Is there a difference between a great poem and a great lyric?  Do you approach them differently?  Do you know when you write a few lines whether it will turn into one or another?

The difference between writing songs and poetry, well free verse anyway, is that the poetry is structurally a lot easier to write. With songs, there’s only so many lines you can fit in to each verse and each chorus etc. With spoken word, it can be as short or as long as you like. With that in mind there’s a lot more freedom in writing free verse poetry but probably a bit more skill in writing a song – it depends of course on the writer but for me, i think that’s a reasonable assessment.

You’ve been starting to do gigs with a full band which we gather has a revolving line up of talent.  Is that to keep things fresh?  Tell us about a few (or all) of the musicians you’ve been playing with and briefly summarise what they bring to the live band both literally (instrument(s)) and in terms of strength and personality.
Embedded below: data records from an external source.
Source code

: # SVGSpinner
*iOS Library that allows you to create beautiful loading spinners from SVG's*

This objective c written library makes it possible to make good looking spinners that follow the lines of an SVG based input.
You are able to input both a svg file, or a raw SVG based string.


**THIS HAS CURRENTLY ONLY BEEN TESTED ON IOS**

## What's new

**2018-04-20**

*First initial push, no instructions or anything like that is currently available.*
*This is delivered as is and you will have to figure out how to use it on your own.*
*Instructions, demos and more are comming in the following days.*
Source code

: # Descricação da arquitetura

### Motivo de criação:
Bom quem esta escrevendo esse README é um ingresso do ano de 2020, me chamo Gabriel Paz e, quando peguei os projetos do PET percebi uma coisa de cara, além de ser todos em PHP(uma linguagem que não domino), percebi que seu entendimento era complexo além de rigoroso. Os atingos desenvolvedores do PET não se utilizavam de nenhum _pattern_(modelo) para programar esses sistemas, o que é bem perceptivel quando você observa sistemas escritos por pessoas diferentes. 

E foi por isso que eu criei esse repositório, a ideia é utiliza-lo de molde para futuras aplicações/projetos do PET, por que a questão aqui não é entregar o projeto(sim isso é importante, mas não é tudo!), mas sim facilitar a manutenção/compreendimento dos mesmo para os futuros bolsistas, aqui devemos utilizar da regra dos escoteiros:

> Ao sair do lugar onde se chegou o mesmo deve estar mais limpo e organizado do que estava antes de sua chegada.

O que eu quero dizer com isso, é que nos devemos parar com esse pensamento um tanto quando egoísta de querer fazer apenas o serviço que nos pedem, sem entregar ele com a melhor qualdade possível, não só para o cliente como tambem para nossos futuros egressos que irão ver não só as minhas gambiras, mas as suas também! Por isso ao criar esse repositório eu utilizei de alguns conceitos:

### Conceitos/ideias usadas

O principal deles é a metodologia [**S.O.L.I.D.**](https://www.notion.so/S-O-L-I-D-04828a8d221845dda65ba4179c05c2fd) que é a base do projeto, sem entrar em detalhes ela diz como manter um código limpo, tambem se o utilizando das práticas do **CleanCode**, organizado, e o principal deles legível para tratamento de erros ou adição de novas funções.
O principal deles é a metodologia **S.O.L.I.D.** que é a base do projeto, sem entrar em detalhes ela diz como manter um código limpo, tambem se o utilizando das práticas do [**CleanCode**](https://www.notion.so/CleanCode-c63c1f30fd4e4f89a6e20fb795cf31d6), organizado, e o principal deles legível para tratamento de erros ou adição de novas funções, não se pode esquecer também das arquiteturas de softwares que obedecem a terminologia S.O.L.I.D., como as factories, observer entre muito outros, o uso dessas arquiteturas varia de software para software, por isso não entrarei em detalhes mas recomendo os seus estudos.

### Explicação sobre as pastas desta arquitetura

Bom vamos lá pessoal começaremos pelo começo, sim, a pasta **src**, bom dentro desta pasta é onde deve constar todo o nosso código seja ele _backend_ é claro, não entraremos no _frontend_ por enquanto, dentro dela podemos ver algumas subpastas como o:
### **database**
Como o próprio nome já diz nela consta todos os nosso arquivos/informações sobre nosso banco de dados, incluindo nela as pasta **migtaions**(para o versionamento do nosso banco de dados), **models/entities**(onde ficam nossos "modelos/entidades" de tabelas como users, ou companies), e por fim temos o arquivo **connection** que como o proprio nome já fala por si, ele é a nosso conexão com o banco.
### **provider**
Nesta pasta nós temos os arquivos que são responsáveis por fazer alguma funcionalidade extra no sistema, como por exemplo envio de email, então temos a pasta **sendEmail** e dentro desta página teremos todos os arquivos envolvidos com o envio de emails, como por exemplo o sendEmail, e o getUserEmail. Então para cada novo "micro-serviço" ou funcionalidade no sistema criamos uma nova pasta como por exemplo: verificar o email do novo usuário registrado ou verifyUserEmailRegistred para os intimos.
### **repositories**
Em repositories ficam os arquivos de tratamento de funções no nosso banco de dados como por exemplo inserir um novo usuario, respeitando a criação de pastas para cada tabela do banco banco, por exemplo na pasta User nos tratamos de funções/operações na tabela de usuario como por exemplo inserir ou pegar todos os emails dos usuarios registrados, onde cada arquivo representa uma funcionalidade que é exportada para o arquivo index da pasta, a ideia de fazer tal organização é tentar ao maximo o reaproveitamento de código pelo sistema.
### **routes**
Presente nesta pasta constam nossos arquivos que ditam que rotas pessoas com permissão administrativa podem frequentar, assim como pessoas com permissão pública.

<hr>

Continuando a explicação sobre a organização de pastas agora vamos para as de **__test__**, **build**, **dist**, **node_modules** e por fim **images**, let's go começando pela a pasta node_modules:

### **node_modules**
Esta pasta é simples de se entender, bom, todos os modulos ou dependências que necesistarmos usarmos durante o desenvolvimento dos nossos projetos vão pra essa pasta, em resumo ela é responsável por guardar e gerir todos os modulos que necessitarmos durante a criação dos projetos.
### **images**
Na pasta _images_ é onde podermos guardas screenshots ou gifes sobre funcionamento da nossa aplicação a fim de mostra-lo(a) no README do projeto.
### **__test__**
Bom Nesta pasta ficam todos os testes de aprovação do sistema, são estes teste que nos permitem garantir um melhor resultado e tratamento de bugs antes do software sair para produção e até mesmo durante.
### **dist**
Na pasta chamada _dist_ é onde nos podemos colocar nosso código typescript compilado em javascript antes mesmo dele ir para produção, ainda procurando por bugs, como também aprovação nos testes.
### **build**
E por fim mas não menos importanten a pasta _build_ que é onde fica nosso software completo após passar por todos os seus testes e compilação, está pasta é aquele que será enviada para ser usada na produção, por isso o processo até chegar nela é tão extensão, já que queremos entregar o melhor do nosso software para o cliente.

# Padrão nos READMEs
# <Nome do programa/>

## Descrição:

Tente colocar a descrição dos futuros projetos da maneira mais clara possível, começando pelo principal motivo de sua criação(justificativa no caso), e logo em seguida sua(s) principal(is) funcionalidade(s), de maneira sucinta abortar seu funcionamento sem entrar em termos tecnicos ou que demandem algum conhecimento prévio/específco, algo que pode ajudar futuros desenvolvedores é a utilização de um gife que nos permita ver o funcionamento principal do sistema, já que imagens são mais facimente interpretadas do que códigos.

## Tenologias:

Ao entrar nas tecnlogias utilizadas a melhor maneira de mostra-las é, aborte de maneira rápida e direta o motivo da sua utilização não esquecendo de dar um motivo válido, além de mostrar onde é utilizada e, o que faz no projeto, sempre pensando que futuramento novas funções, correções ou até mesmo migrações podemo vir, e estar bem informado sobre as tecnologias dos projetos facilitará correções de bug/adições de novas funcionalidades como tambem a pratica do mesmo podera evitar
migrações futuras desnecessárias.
The live band is three gigs old and it has had different musicians so far. I play guitar and sing. Nick Mackay plays drums. We have had Gabi Garbutt and also Aaron Doomlord on bass. Russell Joslin plays banjo. Lyle Zimmerman has played mandolin and Maris Peterlevics and Hen Ni Linnea have played violin. What with musicians in London being so busy, it makes sense to bring others in when some people can’t make it. The show must go on! They are all dear friends of mine and very talented people which makes playing live all the more enjoyable.

You’ve got a handful of great videos to go with the tracks.  They’re very different from the usual pop promo….

The videos were filmed by Matt Fleming @ Minus Tone. He is very apt at picking up on a concept and luckily most of my songs have a theme or a story to grab onto, so from there Matt works his magic and each video has turned out better than I could have hoped for.

Finally, as the prospect of 2020 dawns, what is next on the short, medium and long term list for Peter Doolan?

For 2020, the short term plan is to gig as often as possible around London – to establish a name and a following and hopefully get out on the festival circuit before long.  The long term plan is the finish recording my first full length album, which is close to completion. I think BBC Introducing would be a good avenue to walk down, they seem to have worked well for other acts in the past. Regular radio airplay is also a key objective, so that’s something I will be aiming for also.  As the album, in terms of lyric, theme and instrumentation, is very Irish, I think we will get back to Ireland and play some gigs next year and also it would be great to get over to New York, Boston and Sydney, amongst others.

* The ‘Modern Bombs Don’t Tick’ EP is out on December 13 on Dogcat Records.